Nestio, a rental management and listings platform based in New York City, just raised $4.5 million in strategic growth capital from major players in New York real estate.

This founding round, which brings the total money Nestio has raised since launching in 2011 to $16 million, was led by real estate venture capital firms Camber Creek and Trinity Ventures. Both firms are major investors in startups that use technology to bring something new to real estate.

Nestio lets property owners who manage many rental listings at once track their rentals and advertise new listings across the web. The company’s customers manage hundreds of thousands of units on its platform in markets such as New York City, Boston, Chicago, Houston and Dallas, Nestio said in a press release.

“When you have users of your product voting with their feet, it shows growth, and it shows value,” Nestio’s founder and CEO Caren Maio told Inman. “It’s a huge boon for a company.”

The new funding will go toward expanding the products they currently offer customers and growing its team.

“By and large, the money is going to be going toward product development across our whole pantry of different rental listings tools,” Maio said. “So helping folks manage their apartment rentals more effectively and, ultimately, helping them get more money.”

Other investors include well-known developers such as Rudin Ventures, Currency M, The Durst Organization, LeFrak Ventures and Torch Venture Capital.

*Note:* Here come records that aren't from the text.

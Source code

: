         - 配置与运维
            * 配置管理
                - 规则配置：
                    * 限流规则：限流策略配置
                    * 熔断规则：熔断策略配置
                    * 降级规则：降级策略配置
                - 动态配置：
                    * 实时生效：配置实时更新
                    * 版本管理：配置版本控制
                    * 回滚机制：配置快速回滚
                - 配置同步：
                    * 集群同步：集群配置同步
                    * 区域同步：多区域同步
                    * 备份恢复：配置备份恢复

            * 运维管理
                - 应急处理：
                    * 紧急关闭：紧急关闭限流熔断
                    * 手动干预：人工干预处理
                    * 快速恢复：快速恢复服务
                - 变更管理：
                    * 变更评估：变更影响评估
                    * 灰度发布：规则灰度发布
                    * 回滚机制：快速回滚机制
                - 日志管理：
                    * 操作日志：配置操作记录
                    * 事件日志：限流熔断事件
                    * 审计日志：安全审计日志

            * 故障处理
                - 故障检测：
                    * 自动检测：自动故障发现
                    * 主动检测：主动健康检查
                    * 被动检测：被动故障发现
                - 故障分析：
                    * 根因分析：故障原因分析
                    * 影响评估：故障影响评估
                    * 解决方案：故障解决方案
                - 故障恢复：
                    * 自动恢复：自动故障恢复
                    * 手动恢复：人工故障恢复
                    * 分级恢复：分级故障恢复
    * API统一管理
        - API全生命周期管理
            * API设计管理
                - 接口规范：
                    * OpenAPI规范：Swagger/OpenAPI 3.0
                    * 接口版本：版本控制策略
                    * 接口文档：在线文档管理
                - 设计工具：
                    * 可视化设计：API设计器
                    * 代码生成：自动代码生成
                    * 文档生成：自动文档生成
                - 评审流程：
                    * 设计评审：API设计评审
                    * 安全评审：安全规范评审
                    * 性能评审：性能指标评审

Older investors like Freestyle Capital and Lazerow Ventures have also contributed in the latest round.

We are constantly looking for new companies that are forward thinking and that are tackling major inefficiencies in our industry in exciting and innovative ways,” said Michael Rudin, senior vice president at Rudin Management, in a statement.

The fact that investors beyond those interested in real estate tech are supporting Nestio could be an indication of its growth in the real estate world — since launching, Nestio has arranged over $600 million worth of transactions.

“The fact that [these developers] are seeing value in this technology and viewing it as an exclusive business decision is great not only for us but also for other developing technology companies,” Maio said.

Editor’s note: This story has been updated with comments from Nestio CEO Caren Maio.